Fueling this interest by Korean LPs in offshore investment is the country’s low-interest-rate environment, as well as limited domestic investment opportunities. Alternative investments – with their potential for greater alpha – have become a particular focus for many Korean institutional investors, as evidenced by more recent mandates from government pensions and private market participants. Diversification among investment strategies within alternatives is also a focus for these investors.
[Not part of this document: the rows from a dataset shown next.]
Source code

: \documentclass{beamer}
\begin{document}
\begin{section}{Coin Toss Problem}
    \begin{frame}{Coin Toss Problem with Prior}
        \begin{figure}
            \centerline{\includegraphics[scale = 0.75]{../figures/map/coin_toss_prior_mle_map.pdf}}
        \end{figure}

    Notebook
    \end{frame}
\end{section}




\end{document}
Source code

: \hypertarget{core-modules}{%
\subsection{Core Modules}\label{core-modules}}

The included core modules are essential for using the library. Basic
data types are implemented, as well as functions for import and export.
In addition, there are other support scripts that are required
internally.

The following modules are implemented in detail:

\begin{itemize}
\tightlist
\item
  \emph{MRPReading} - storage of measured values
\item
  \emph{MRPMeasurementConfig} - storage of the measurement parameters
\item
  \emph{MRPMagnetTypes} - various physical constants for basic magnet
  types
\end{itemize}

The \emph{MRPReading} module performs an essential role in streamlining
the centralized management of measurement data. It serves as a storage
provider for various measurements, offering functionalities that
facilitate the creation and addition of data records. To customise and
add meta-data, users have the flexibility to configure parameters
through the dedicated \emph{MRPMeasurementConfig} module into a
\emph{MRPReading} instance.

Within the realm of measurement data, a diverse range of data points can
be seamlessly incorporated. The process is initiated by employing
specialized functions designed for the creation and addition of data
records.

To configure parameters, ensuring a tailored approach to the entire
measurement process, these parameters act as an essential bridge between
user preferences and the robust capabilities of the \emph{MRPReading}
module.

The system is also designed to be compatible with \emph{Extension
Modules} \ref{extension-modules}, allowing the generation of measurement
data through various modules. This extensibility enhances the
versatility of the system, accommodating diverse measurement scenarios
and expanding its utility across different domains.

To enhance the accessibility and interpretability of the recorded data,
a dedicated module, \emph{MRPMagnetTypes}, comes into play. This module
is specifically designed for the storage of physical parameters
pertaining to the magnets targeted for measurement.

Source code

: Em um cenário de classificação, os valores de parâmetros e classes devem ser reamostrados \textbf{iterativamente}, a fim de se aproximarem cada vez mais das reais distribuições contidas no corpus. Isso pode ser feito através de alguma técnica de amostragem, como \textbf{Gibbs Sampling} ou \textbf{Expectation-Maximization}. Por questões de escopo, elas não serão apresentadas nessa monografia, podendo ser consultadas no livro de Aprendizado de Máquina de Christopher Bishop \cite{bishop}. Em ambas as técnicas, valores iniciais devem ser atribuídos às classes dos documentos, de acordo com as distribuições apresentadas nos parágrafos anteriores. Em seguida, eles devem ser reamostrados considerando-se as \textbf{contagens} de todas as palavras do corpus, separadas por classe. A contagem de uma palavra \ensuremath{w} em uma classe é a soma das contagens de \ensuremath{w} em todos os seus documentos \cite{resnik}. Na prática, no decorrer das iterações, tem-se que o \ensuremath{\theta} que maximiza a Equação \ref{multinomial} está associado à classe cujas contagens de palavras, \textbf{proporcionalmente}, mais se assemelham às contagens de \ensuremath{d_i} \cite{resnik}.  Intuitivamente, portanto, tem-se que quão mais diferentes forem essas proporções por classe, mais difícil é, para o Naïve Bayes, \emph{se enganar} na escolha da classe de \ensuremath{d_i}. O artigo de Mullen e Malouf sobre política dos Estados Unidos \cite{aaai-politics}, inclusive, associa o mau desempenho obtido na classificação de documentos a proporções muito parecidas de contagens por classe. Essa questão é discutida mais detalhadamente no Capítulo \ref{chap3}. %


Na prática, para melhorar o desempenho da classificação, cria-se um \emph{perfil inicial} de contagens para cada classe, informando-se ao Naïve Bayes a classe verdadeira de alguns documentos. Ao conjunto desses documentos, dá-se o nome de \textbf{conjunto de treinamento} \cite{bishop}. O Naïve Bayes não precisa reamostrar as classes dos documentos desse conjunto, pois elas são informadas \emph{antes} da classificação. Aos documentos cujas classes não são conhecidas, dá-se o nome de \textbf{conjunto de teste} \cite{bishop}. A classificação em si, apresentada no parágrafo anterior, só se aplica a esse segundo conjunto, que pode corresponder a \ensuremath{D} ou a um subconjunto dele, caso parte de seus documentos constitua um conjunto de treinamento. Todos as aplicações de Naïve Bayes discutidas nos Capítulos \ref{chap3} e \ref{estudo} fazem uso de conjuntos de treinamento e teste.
LPs are actively seeking opportunities for investment in credit (US and European direct lending products), infrastructure, secondaries and co-investment funds, as well as in small to midcap buyout managers with a history of outperforming a benchmark.
Most alternative fund managers have heard of Korea’s investment giants – National Pension Service and Korea Investment Corporation – but the current investment market has created a world of other institutional investors also looking for the return potential offered by offshore alternative investment offerings.
To obtain access to this array of Korean LPs, however, an offshore manager must first meet two relatively reasonable requirements imposed by local securities laws: registration of its fund with the local regulator (the Financial Services Commission) and the appointment of a local distributor.
The FSC registration process is often referred to by offshore managers as “registration light” – ie, while it requires the filing of an application and a translated private placement memorandum, it is generally a straightforward process for which approval of the registration can be obtained as quickly as within six weeks. Local counsel are well-versed in the process and can provide the necessary support without ‘breaking the bank’ of mid-market managers. Subsequent ‘oversight’ by the FSC is also considered to be light touch – ie, it involves certain updates and reports, but only with respect to local investors. (If no Korean LP ultimately invests in the fund, the fund’s registration can be withdrawn.)
The second requirement – the appointment of a local distributor – can be easily met by hiring a placement agent who is well-versed in the local regulatory landscape and who holds strong relationships with local investors and distributors. Only full-service global placement agents are likely to have already entered into sub-agency agreements with one or more licensed Korean distributors. In these cases, there is no need for the offshore manager to find and enter into its own agreement. Rather, the manager’s fund can be added to the local sub-agent’s marketing remit quickly and easily under its existing agreement with the global placement agent.
Good global placement agents usually choose Korean sub-distributors wisely. There are many FSC-licensed financial investment companies and the right distributor will know the players in the market, reduce language barriers and follow the appropriate due diligence. Often the best distributor will be suggested by a consultant or placement agent; it is certainly not the type of relationship that should be generated by a cold call.
In sum, it is important to keep in mind that the Korean marketplace has been quite enthusiastic about investing with offshore managers. The country’s securities regulations were never meant to be a firewall, but a tool to help create alignment in the offshore investment landscape given the contrasting languages, communication and compliance styles involved. For most alternative fund managers, one or more investments from strong institutional Korean LPs should easily justify any efforts taken to meet the relatively minimal local regulatory requirements.